Amphiregulin binds exclusively to ErbB1 [22], and its overexpression has been associated with several autoimmune disorders such as systemic lupus erythematosus, psoriasis, and rheumatoid arthritis, and to synovial membrane inflammation [2325]. Studies in transgenic mice demonstrate that amphiregulin overexpression in both the epidermis basal and suprabasal layer leads to a severe psoriasis-like phenotype and skin inflammation with a rich dermal and epidermal infiltration of neutrophils and lymphocytes [26]. Epidermal AREG expression is a possible mediator of innate cutaneous immunity and epidermal proliferation and a potential trigger of both cutaneous psoriasis and psoriatic arthritis [26].

Because of its multiple isoforms and various functional roles, NRG1 has been implicated in the pathophysiology of numerous disorders, including breast cancer, schizophrenia, and bipolar disorder in human studies, atherosclerosis, myocardial dysfunction, and multiple sclerosis in animal models [27]. Interestingly, a schizophrenia-associated missense mutation in NRG1 has been associated with immune system deregulation [27], establishing a link between this gene and immunological disorders. NRG1 can bind either to ErbB3 (that has no active kinase domain) and/or ErbB4. ErbB4, as well as two other genes of further downstream in the pathway (DCN, SOS) (Supplementary Table 1), were differentially expressed but not among the top genes, and thus were not selected for follow-up in the association study. On the other hand, ErbB1 was not differentially expressed, suggesting that the intracellular signaling pathway affected in BD may be via ErbB4 and not ErbB1. To further establish the role of this pathway in BD pathogenesis, comprehensive immunogenetic/cellular studies may be conducted.
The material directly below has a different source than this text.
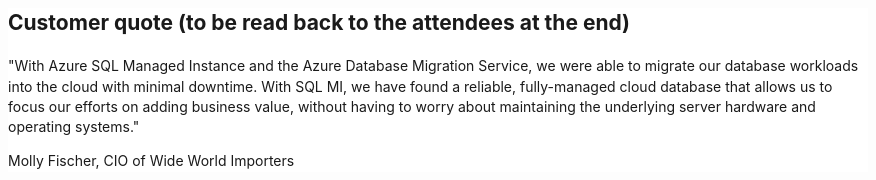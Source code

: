 ## Customer quote (to be read back to the attendees at the end)

"With Azure SQL Managed Instance and the Azure Database Migration Service, we were able to migrate our database workloads into the cloud with minimal downtime. With SQL MI, we have found a reliable, fully-managed cloud database that allows us to focus our efforts on adding business value, without having to worry about maintaining the underlying server hardware and operating systems."

Molly Fischer, CIO of Wide World Importers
We cannot formally exclude the possibility that the relatively small number of samples and the different immunossupressants (IS) taken by some patients had an impact on our findings in the expression study, and may prevented the detection of some important BD genes. Nevertheless, to minimize the effect of this potential confounding factor, we included the immunosuppression status as a co-variate in the analysis. The rationale behind including immunosuppressed patients in the expression profiling was that they are expected to be in a physiological state that more closely resembles the inactive phase of BD patients not taking immunosuppressants drugs. Our group of cases is therefore thought to be more homogeneous than a group of patients with varying degrees of disease activity. Furthermore, current treatments for BD target mostly environmental triggers (e.g., antibiotics to treat bacterial infections) or self-amplifying disease mechanisms (e.g., immunosuppressants to block auto-immunity, NSAIDs and corticosteroids to reduce inflammation), but are not specific for this disorder and are unlikely to affect the unique initial etiopathogenic mechanism(s) that we are searching for. Also, unlike canonical pathways related to immunity and inflammation, the neuroregulin signaling pathway is not as likely to be influenced by immunomodulatory drugs.

In summary, we have shown the power of combining genome-wide expression studies with in silico pathways analysis and association studies in the identification of novel genetic risk factors for BD. We have also yielded a series of candidate genes, blood biomarkers, pathways, and mechanisms that are prime targets for follow-up in hypothesis driven studies. Future research towards understanding the role of these genes and pathways in BD pathogenesis include candidate gene association studies, deep re-sequencing of selected genes, biochemical, cellular, and animal work.